Operator of electric truck charging stations in Europe

Milence (Company name: Commercial Vehicle Charging Europe B.V.) is a European electric vehicle (EV) charging network operator focused on battery-electric heavy-duty vehicles (trucks and coaches). It was founded in 2022 as a joint venture by Daimler Truck, the Traton Group (a subsidiary of the Volkswagen Group), and the Volvo Group to build and operate publicly accessible high-power charging hubs along major freight corridors and logistics routes in Europe (for example TEN-T).

== History ==
The joint venture was founded as Commercial Vehicle Charging Europe B.V. on 8 July 2022 with an initial investment of 500 million EUR.
The three founding companies of the joint venture are Daimler Truck, the Traton Group (Volkswagen Group's heavy vehicle subsidiary), and the Volvo Group.
They each own one third of the company.
The headquarters of Milence is in Amsterdam, Netherlands and the CEO is Anja van Niersen.

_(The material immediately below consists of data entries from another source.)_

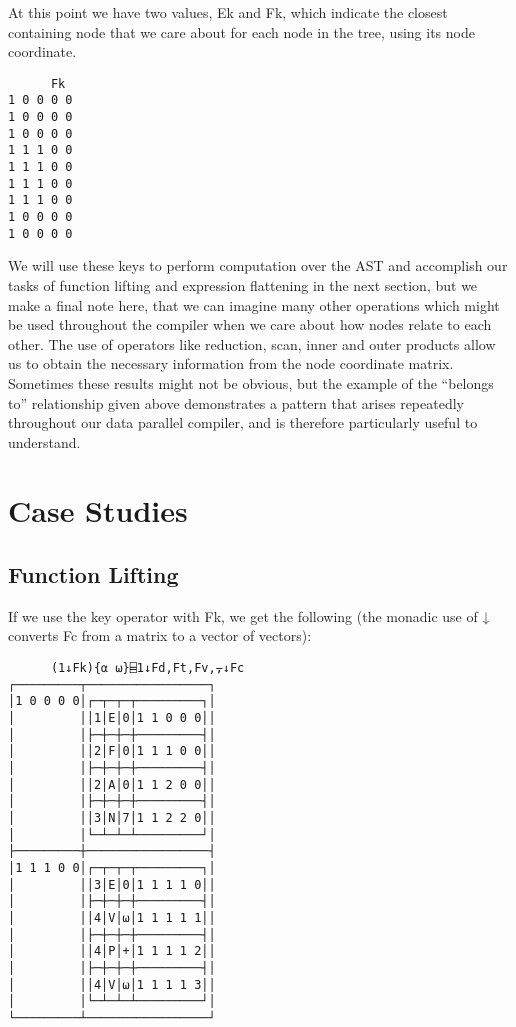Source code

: \documentclass[pldi]{sigplanconf-pldi15}
\begin{document}
At this point we have two values, Ek and Fk, which indicate the closest containing node that we care about 
for each node in the tree, using its node coordinate. 

\begin{verbatim}
      Fk
1 0 0 0 0
1 0 0 0 0
1 0 0 0 0
1 1 1 0 0
1 1 1 0 0
1 1 1 0 0
1 1 1 0 0
1 0 0 0 0
1 0 0 0 0
\end{verbatim}

We will use these keys to perform computation over the AST and accomplish our tasks of function lifting and 
expression flattening in the next section, but we make a final note here, that we can imagine many other 
operations which might be used throughout the compiler when we care about how nodes relate to each 
other. The use of operators like reduction, scan, inner and outer products allow us to obtain the necessary 
information from the node coordinate matrix. Sometimes these results might not be obvious, but the 
example of the “belongs to” relationship given above demonstrates a pattern that arises repeatedly 
throughout our data parallel compiler, and is therefore particularly useful to understand. 

\section{Case Studies}

\subsection{Function Lifting}

If we use the key operator with Fk, we get the following (the monadic use of ↓ converts Fc from a 
matrix to a vector of vectors):

\begin{verbatim}
      (1↓Fk){⍺ ⍵}⌸1↓Fd,Ft,Fv,⍪↓Fc
┌─────────┬─────────────────┐
│1 0 0 0 0│┌─┬─┬─┬─────────┐│
│         ││1│E│0│1 1 0 0 0││
│         │├─┼─┼─┼─────────┤│
│         ││2│F│0│1 1 1 0 0││
│         │├─┼─┼─┼─────────┤│
│         ││2│A│0│1 1 2 0 0││
│         │├─┼─┼─┼─────────┤│
│         ││3│N│7│1 1 2 2 0││
│         │└─┴─┴─┴─────────┘│
├─────────┼─────────────────┤
│1 1 1 0 0│┌─┬─┬─┬─────────┐│
│         ││3│E│0│1 1 1 1 0││
│         │├─┼─┼─┼─────────┤│
│         ││4│V│⍵│1 1 1 1 1││
│         │├─┼─┼─┼─────────┤│
│         ││4│P│+│1 1 1 1 2││
│         │├─┼─┼─┼─────────┤│
│         ││4│V│⍵│1 1 1 1 3││
│         │└─┴─┴─┴─────────┘│
└─────────┴─────────────────┘
\end{verbatim}
\end{document}
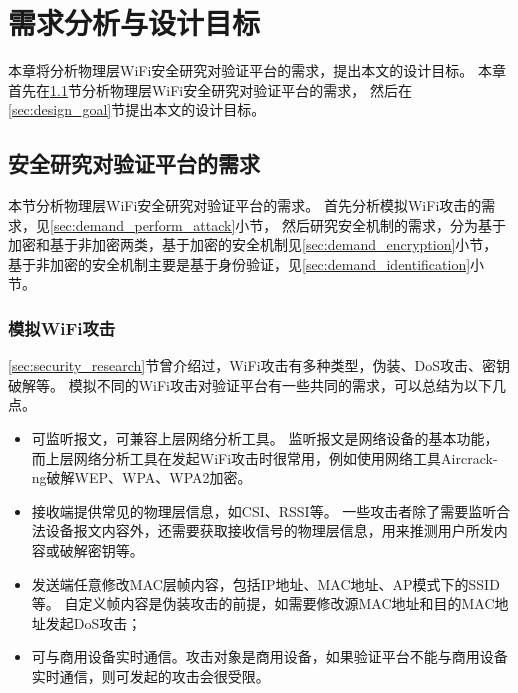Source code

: 
\chapter{需求分析与设计目标}
本章将分析物理层WiFi安全研究对验证平台的需求，提出本文的设计目标。
本章首先在\ref{sec:platform_demand}节分析物理层WiFi安全研究对验证平台的需求，
然后在\ref{sec:design_goal}节提出本文的设计目标。

	\section{安全研究对验证平台的需求}\label{sec:platform_demand}
	本节分析物理层WiFi安全研究对验证平台的需求。
	首先分析模拟WiFi攻击的需求，见\ref{sec:demand_perform_attack}小节，
	然后研究安全机制的需求，分为基于加密和基于非加密两类，基于加密的安全机制见\ref{sec:demand_encryption}小节，
	基于非加密的安全机制主要是基于身份验证，见\ref{sec:demand_identification}小节。

		\subsection{模拟WiFi攻击}\label{subsec:demand_perform_attack}
		\ref{sec:security_research}节曾介绍过，WiFi攻击有多种类型，伪装、DoS攻击、密钥破解等。
		模拟不同的WiFi攻击对验证平台有一些共同的需求，可以总结为以下几点。
		\begin{itemize}
			\item 可监听报文，可兼容上层网络分析工具。
			监听报文是网络设备的基本功能，而上层网络分析工具在发起WiFi攻击时很常用，例如使用网络工具Aircrack-ng破解WEP、WPA、WPA2加密\cite{ijarcet12wpa2}。
			\item 接收端提供常见的物理层信息，如CSI、RSSI等。
			一些攻击者除了需要监听合法设备报文内容外，还需要获取接收信号的物理层信息，用来推测用户所发内容\cite{ccs16csi}或破解密钥\cite{cns15key}等。
			\item 发送端任意修改MAC层帧内容，包括IP地址、MAC地址、AP模式下的SSID等。
			自定义帧内容是伪装攻击的前提，如需要修改源MAC地址和目的MAC地址发起DoS攻击\cite{wisec06spoofing}；
			\item 可与商用设备实时通信。攻击对象是商用设备，如果验证平台不能与商用设备实时通信，则可发起的攻击会很受限。
		\end{itemize}

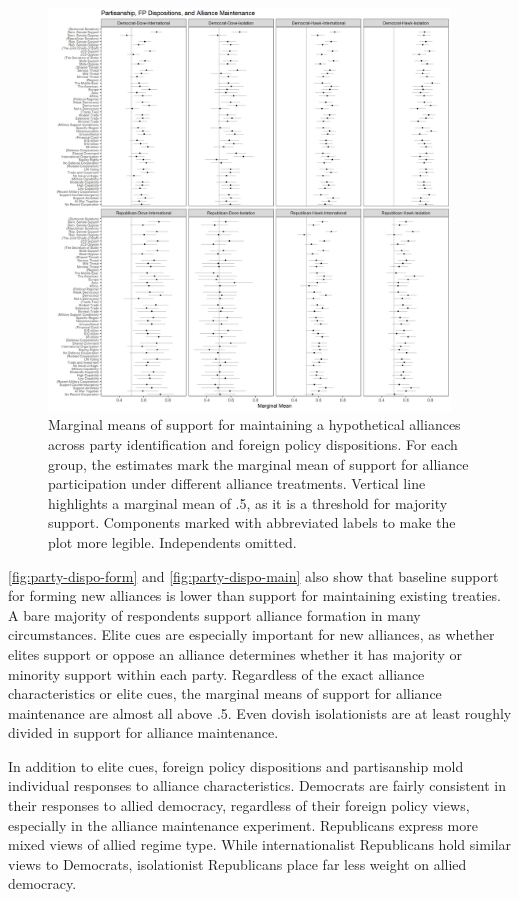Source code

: \documentclass[12pt]{article}
\begin{document}
\begin{figure}
	\centering
		\includegraphics[width=0.95\textwidth]{../figures/party-dispo-main.png}
	\caption{Marginal means of support for maintaining a hypothetical alliances across party identification and foreign policy dispositions. For each group, the estimates mark the marginal mean of support for alliance participation under different alliance treatments. Vertical line highlights a marginal mean of .5, as it is a threshold for majority support. Components marked with abbreviated labels to make the plot more legible. Independents omitted.}
	\label{fig:party-dispo-main}
\end{figure}


\autoref{fig:party-dispo-form} and \autoref{fig:party-dispo-main} also show that baseline support for forming new alliances is lower than support for maintaining existing treaties. 
A bare majority of respondents support alliance formation in many circumstances. 
Elite cues are especially important for new alliances, as whether elites support or oppose an alliance determines whether it has majority or minority support within each party. 
Regardless of the exact alliance characteristics or elite cues, the marginal means of support for alliance maintenance are almost all above .5. 
Even dovish isolationists are at least roughly divided in support for alliance maintenance.


In addition to elite cues, foreign policy dispositions and partisanship mold individual responses to alliance characteristics. 
Democrats are fairly consistent in their responses to allied democracy, regardless of their foreign policy views, especially in the alliance maintenance experiment. 
Republicans express more mixed views of allied regime type. 
While internationalist Republicans hold similar views to Democrats, isolationist Republicans place far less weight on allied democracy. 
\end{document}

On 6 December 2022, the joint venture began operating under the brand name Milence.
The company plans to install and operate at least 1,700 charging points across Europe.
The initial focus is on building and operating charging locations in the Netherlands, Germany, France, Belgium, Spain, Italy, Norway, and Sweden.

Milence opened its first charging hub on 7 December 2023 in Venlo, Netherlands, with phase one consisting of two CCS chargers rated up to 400 kW serving four charging bays.
In February 2025, Milence secured over 111.5 million EUR in grants from the European Union's Alternative Fuels Infrastructure Facility (AFIF).
In November 2025, Milence stated that it operated 30 public charging hubs across eight European countries.

== Business model ==
Milence's business model focuses on being a Charge Point Operator (CPO) for electric heavy-duty vehicles.
The company builds, owns, and operates public charging hubs where electric trucks and buses can recharge, and it generates revenue primarily from the sale of electricity for vehicle charging.

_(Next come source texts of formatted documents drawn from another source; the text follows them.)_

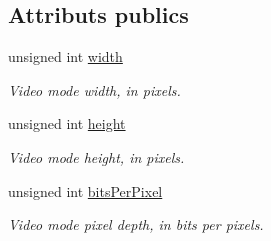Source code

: \subsection*{Attributs publics}
\begin{DoxyCompactItemize}
\item 
\mbox{\label{classsf_1_1VideoMode_a9b3b2ad2cac6b9c266823fb5ed506d90}} 
unsigned int \hyperlink{classsf_1_1VideoMode_a9b3b2ad2cac6b9c266823fb5ed506d90}{width}
\begin{DoxyCompactList}\small\item\em Video mode width, in pixels. \end{DoxyCompactList}\item 
\mbox{\label{classsf_1_1VideoMode_a5a88d44c9470db7474361a42a189342d}} 
unsigned int \hyperlink{classsf_1_1VideoMode_a5a88d44c9470db7474361a42a189342d}{height}
\begin{DoxyCompactList}\small\item\em Video mode height, in pixels. \end{DoxyCompactList}\item 
\mbox{\label{classsf_1_1VideoMode_aa080f1ef96a1008d58b1920eceb189df}} 
unsigned int \hyperlink{classsf_1_1VideoMode_aa080f1ef96a1008d58b1920eceb189df}{bits\+Per\+Pixel}
\begin{DoxyCompactList}\small\item\em Video mode pixel depth, in bits per pixels. \end{DoxyCompactList}\end{DoxyCompactItemize}
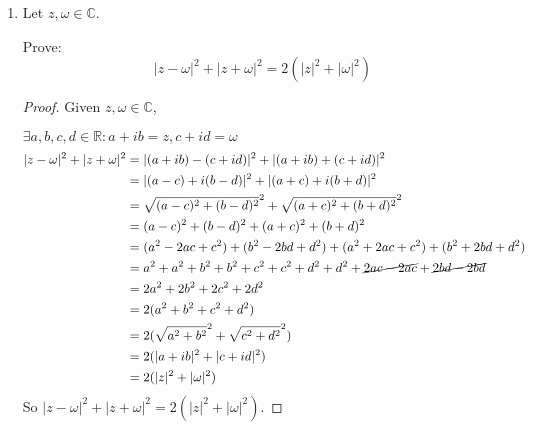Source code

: \documentclass[12pt,letterpaper]{article}
\begin{document}
\begin{enumerate}
\begin{proof}
        Now let's subtract the first equation from the second.
        \[adx_2 - bcx_2 = (ad - bc)x_2 = 0\]

        Again, we assumed that $ad - bc \neq 0$ so we divide by $ad - bc$.
        \[x_2 = 0\]

        So $x_1 = x_2 = 0$.
        Thus if $ad - bc \neq 0$, then $x_1 = x_2 = 0$.

      \end{proof}

    \item
      Let $z, \omega \in \mathbb{C}$.

      Prove:
      \[|z - \omega|^2 + |z + \omega|^2 = 2(|z|^2 + |\omega|^2)\]

      \begin{proof}
        Given $z, \omega \in \mathbb{C}$,

        $\exists a, b, c, d \in \mathbb{R} : a + ib = z, c + id = \omega$
        \begin{align*}
          |z - \omega|^2 + |z + \omega|^2 &=
            |(a + ib) - (c + id)|^2 + |(a + ib) + (c + id)|^2 \\
          &= |(a - c) + i(b - d)|^2 + |(a + c) + i(b + d)|^2 \\
          &= \sqrt{(a - c)^2 + (b - d)^2}^2 + \sqrt{(a + c)^2 + (b + d)^2}^2 \\
          &= (a - c)^2 + (b - d)^2 + (a + c)^2 + (b + d)^2 \\
          &= (a^2 - 2ac + c^2) + (b^2 - 2bd + d^2) + (a^2 + 2ac + c^2) + (b^2 + 2bd + d^2) \\
          &= a^2 + a^2 + b^2 + b^2 + c^2 + c^2 + d^2 + d^2 + \cancel{2ac - 2ac} + \cancel{2bd - 2bd} \\
          &= 2a^2 + 2b^2 + 2c^2 + 2d^2 \\
          &= 2(a^2 + b^2 + c^2 + d^2) \\
          &= 2(\sqrt{a^2 + b^2}^2 + \sqrt{c^2 + d^2}^2) \\
          &= 2(|a + ib|^2 + |c + id|^2) \\
          &= 2(|z|^2 + |\omega|^2)
        \end{align*}
        So $|z - \omega|^2 + |z + \omega|^2 = 2(|z|^2 + |\omega|^2)$.
      \end{proof}
  \end{enumerate}
\end{document}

A key element of Milence's business model is that its charging network is brand-agnostic and open-access: Chargers are available to any electric truck, regardless of manufacturer or brand.
It targets both large fleet operators and independent truck owners. Milence also works via electric mobility service providers such as Paua who provide access in the UK.

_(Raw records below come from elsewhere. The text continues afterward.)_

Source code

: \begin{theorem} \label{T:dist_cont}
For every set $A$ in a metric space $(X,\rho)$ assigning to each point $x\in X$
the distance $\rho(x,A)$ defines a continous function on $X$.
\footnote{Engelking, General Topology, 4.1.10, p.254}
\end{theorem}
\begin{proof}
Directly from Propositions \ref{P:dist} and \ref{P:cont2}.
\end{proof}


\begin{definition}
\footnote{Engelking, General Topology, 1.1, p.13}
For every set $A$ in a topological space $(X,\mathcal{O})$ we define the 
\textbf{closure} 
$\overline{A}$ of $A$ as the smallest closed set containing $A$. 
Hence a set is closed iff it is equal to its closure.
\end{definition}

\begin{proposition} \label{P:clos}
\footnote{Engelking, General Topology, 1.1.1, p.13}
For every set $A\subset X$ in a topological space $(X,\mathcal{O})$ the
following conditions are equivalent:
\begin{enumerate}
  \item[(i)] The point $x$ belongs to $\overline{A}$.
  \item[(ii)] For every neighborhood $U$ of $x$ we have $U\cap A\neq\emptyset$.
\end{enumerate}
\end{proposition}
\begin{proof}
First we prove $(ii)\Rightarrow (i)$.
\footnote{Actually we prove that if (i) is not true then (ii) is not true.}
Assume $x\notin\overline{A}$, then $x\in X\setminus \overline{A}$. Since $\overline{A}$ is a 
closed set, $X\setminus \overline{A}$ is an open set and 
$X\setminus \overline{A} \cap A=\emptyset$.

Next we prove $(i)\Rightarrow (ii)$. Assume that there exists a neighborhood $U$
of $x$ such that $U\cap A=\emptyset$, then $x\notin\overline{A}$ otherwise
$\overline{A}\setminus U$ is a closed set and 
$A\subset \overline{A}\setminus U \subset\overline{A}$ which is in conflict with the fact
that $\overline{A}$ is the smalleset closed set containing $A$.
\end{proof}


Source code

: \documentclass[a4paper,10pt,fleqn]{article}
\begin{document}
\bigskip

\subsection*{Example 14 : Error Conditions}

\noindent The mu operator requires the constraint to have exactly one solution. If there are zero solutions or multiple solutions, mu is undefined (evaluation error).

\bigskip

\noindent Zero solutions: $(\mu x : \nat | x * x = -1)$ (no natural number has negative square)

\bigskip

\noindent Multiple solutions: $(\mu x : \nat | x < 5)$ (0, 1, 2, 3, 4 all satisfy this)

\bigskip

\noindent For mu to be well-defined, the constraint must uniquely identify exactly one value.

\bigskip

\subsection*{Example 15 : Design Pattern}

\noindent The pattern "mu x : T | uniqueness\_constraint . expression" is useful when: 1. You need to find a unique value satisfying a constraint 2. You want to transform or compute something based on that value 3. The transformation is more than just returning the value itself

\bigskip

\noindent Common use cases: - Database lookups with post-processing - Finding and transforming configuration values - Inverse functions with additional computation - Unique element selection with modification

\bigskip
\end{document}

== Charging infrastructure and technology ==
Milence follows a corridor-first strategy by building charging hubs along Europe's busiest freight routes (including TEN-T corridors) and at logistics hubs such as ports and distribution centers.

Milence's charging hubs are purpose-built for heavy vehicles, meaning they have the physical layout to accommodate large trucks, for example sufficient space for turning and extra-long parking/charging bays so that trucks do not have to uncouple their semi-trailer.
All Milence sites aim to feature basic amenities such as clean restrooms and showers, proper lighting and security (fencing, CCTV cameras, controlled access), and often lounges or break areas for drivers.
Some larger hubs provide vending machines for snacks and drinks.

Milence charging hubs typically feature multiple Combined Charging System (CCS) connectors supplying up to 400 kW of power each.
A 400 kW DC charger can charge a large truck battery with a capacity of 600 to 700 kWh to a state of charge of 80 to 100% in about 1 to 2 hours.

A core part of Milence's technology roadmap is the Megawatt Charging System (MCS), a new standard for very high-power charging.
MCS will typically charge at around 1 to 1.5 MW (1,000 to 1,500 kW).
Milence states that MCS enables typical long-haul trucks to recharge within a 30 to 45 minute rest break once compatible vehicles are in service.
In 2024, Milence and supplier Power Electronics validated an MCS prototype delivering about 1.1 MW.
In February 2025, Milence deployed an MCS charger providing up to 1,440 kW at the Port of Antwerp, Belgium.

As of 2026, Milence has 34 hubs across Europe. In May of 2026 secured €120 million in financing.